After decades with the big four global executive search firms, Pat Friel and Liza Wright knew what they enjoyed—and didn’t enjoy—about working in large organizations. Eventually their experiences led them on paths that converged at Lochlin Partners where they joined Mike Kirkman to grow a best of breed retained search firm that emphasized a personal, high touch, customized approach.

“There’s nothing inherently wrong with the big firm model of setting top down annual revenue objectives and then giving all the partners sales targets,” said Pat Friel. “But eventually the client suffers because the pressure on partners to chase new deals ends up taking precedence over servicing existing searches.”

2. We’re Used to Selling on Size

Lochlin leveraged its partners’ relationships, built over decades in the market, to win deals against the global firm based on personal trust: decision-makers had prior experience with the partners and knew they’d get the job done right.

But in trying to scale beyond the audience that already knew them, Lochlin found itself trying to look and sound like the big firms, who were their primary competitors.

“The global firms had their long list of huge Fortune 1000 clients and giant candidate databases,” said Liza Wright. “Our muscle memory was telling us to try to sell by sounding big, when that’s not the identity we wanted. So while we won our share of deals against the big guys, it was still based on existing relationships, not a consistent brand.”

3. What Would the Customer Think? (WWTCT)

“Lochlin Partners had a challenge that’s very common for smaller, service-oriented firms,” said Bob London who was engaged by Lochlin to help the firm clarity its true identity and value proposition. “They had to define their brand in a way that was true to their core principles while also compelling and relevant to their target audience. It’s not enough to say ‘personalized, service oriented or customized because so many search firms say that.”

Rather than speculating on what clients thought was important and valuable when working with search firms, Lochlin agreed that London should first interview a handful of decision-makers to get their perspective.

“Bob asked them a number of probing questions we wouldn’t have thought to ask,” said Pat Friel. “Like ‘What annoys you most about working with search firms?’ What’s the best and worst experience you’ve had on a search?’ and ‘How can you predict how much attention your search will receive before you choose the firm?’”

4. How Do Clients Define the Value of “Personalized?”

“We discovered a litany of client concerns about working with global search firms,” said London. “They feel search firms don’t proactively communicate where things stand on a given search, aren’t interested in how things went after the ‘sale’ and only stay in touch if they need something, for example if they’re sourcing a candidate.”

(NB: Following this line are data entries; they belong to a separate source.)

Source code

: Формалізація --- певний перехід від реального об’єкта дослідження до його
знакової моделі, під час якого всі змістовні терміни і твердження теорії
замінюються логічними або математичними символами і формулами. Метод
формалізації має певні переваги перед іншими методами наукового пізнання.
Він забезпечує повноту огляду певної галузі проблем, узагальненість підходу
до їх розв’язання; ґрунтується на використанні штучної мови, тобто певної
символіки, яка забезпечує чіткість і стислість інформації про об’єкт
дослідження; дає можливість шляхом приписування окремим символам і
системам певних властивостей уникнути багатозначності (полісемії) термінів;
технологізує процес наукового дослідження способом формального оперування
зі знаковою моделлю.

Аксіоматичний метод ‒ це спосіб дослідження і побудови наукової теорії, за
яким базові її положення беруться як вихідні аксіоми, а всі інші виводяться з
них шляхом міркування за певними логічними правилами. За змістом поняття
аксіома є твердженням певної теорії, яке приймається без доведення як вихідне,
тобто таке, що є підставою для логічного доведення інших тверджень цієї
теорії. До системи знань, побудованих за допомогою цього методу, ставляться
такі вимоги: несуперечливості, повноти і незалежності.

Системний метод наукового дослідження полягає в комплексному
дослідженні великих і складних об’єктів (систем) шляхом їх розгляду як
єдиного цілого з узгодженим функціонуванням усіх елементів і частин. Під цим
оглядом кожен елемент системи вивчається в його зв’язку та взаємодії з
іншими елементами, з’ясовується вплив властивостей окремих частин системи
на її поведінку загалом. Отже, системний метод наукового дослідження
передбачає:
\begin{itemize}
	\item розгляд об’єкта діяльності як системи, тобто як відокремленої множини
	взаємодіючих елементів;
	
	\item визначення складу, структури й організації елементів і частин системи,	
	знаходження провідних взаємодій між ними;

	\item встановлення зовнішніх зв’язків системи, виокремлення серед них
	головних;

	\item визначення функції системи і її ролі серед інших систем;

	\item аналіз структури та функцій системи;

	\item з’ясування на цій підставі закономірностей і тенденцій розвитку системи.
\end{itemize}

“We tapped into this rich vein of insights,” said Liza Wright.  “Then the trick was to make them actionable.”

“Bob’s recommendation was to leverage something we always considered verboten: the number of searches each of our partners handles at any given time,” said Friel.

“Everything you hear clients complain about comes down to how much time partners spend on each individual search,” said London.  “It turns out that comparing Lochlin to the big four on ‘active searches per partner’ was very favorable to Lochlin—the big firms simply couldn’t match it due to their size. This metric was also of great interest to clients. It was a tangible indicator during the pitch process of the level of service the client could expect.”

5. A New and More Relevant Way to Frame Prospect Conversations

Now, instead of trying to compete on the size of their client and candidate lists or talking about ‘personalized’ searches (which, to clients, just blended into the background noise) Lochlin could frame the dialogue with prospects around its strengths. And how those strengths deliver tangible value to the prospect.

“Bob created a Lochlin Partners ‘client manifesto.’ At its core was the fact that we cap the number of active searches our partners handle at any given time,” said Wright. “The other elements in the manifesto were tangible benefits that leveraged that core, quantifiable promise: our clients get more partner time than they would at a large firm.”

6. “Road Testing” the New Positioning

“As it happened, the day after Bob presented the new positioning strategy, which we loved, Liza and I had two client pitches,” said Friel.  “In the Lochlin spirit of being entrepreneurial and nimble, we asked Bob to distill his presentation into a few talking points for us to use.”

“I was thrilled not only that Lochlin liked the direction but that they embraced it basically in real time,” said London.  “I found out just days after providing them with the talking points that they won the deal.”

While companies won’t always see such rapid ROI from developing a new positioning and messaging strategy derived from customer feedback, here’s proof that the process works—sometimes almost immediately.

“As a footnote,” said Wright, “we beat the search consultant considered to be the 800 pound gorilla in that particular space.  The cherry on top was that when the prospect gave us the good news, they actually echoed specific aspects of our brand new strategy.”